RE: FATAL ERROR with "File exists"

From: Vermaas, Joshua (Joshua.Vermaas_at_nrel.gov)
Date: Wed Jan 16 2019 - 13:51:51 CST

Two things I can think of quickly: (1) Have you tried a -np option to mpirun? Based on the configuration file, I would expect something like: mpirun -np 32 ~/NAMD2/NAMD_2.13_Linux-x86_64/namd2 md1_3PTBP.namd
(2) Are you absolutely, positively sure that this is a MPI-build of NAMD? Based on the directory structure, it looks like the ethernet build, which will do funny things like run 32 independent-but-identical simulations that are all fighting to rename files and stuff. The Info lines at the top of the log are going to be the most useful, and for a MPI build will look something like this:

Info: NAMD 2.13 for Linux-x86_64-MPI

Info:

Info: Please visit http://www.ks.uiuc.edu/Research/namd/

Info: for updates, documentation, and support information.

Info:

Info: Please cite Phillips et al., J. Comp.

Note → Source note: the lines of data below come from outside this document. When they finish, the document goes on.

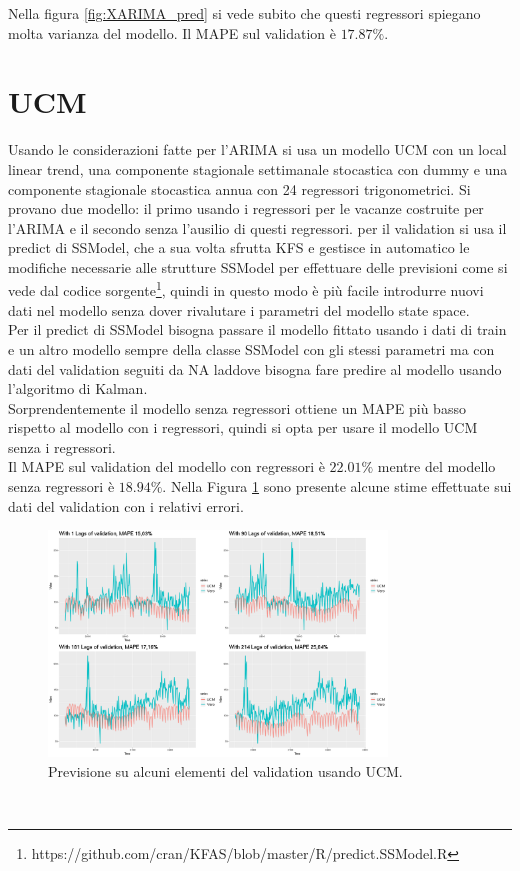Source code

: \documentclass[12pt, onecolumn]{article}
\begin{document}
Nella figura \ref{fig:XARIMA_pred} si vede subito che questi regressori spiegano molta varianza del modello.
Il MAPE sul validation è $17.87\%$. 
\section*{UCM}
Usando le considerazioni fatte per l'ARIMA si usa un modello UCM con un local linear trend, una componente stagionale settimanale stocastica con dummy e una componente stagionale stocastica annua con 24 regressori trigonometrici.
Si provano due modello: il primo usando i regressori per le vacanze costruite per l'ARIMA e il secondo senza l'ausilio di questi regressori.
per il validation si usa il predict di SSModel, che a sua volta sfrutta KFS e gestisce in automatico le modifiche necessarie alle strutture SSModel per effettuare delle previsioni come si vede dal codice sorgente\footnote{https://github.com/cran/KFAS/blob/master/R/predict.SSModel.R}, quindi in questo modo è più facile introdurre nuovi dati nel modello senza dover rivalutare i parametri del modello state space.\\
Per il predict di SSModel bisogna passare il modello fittato usando i dati di train e un altro modello sempre della classe SSModel con gli stessi parametri ma con dati del validation seguiti da NA laddove bisogna fare predire al modello usando l'algoritmo di Kalman.\\
Sorprendentemente il modello senza regressori ottiene un MAPE più basso rispetto al modello con i regressori, quindi si opta per usare il modello UCM senza i regressori.\\
Il MAPE sul validation del modello con regressori è $22.01\%$ mentre del modello senza regressori è $18.94\%$. Nella Figura \ref{fig:UCM_pred} sono presente alcune stime effettuate sui dati del validation con i relativi errori.
\begin{figure}[!h]
  \centering
  \includegraphics[width=\linewidth,height=6cm]{imgs/forecast_ucm.png}
  \caption{Previsione su alcuni elementi del validation usando UCM.}
  \label{fig:UCM_pred}
\end{figure}\\
\end{document}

Chem. 26:1781-1802 (2005)

Info: in all publications reporting results obtained with NAMD.

Info:

Info: Based on Charm++/Converse 60800 for mpi-linux-x86_64-mpicxx

Info: Built Tue Nov 27 19:19:47 MST 2018 by jvermaas on ed1

Info: 1 NAMD 2.13 Linux-x86_64-MPI 36 r2i4n28 jvermaas

Info: Running on 36 processors, 36 nodes, 1 physical nodes.

-Josh

On 2019-01-16 11:37:44-07:00 owner-namd-l_at_ks.uiuc.edu wrote:

Hello

I got my system to run over several nodes now using Slurm, but it terminates now with the ERROR:

OPENING EXTENDED SYSTEM TRAJECTORY FILE
ERROR: Error on renaming file md1Solv_New3PTBP.xst to md1Solv_New3PTBP.xst.BAK: No such file or directory
------------- Processor 0 Exiting: Called CmiAbort ------------
Reason: FATAL ERROR: Unable to open text file md1Solv_New3PTBP.xst: File exists
=====================================

I am assuming it has something to do with running on several nodes and the file is attempting to be rewritten when on other nodes and it does not want to do this...The dcd file will also pose a problem right...? I need NAMD to overwrite the output files..?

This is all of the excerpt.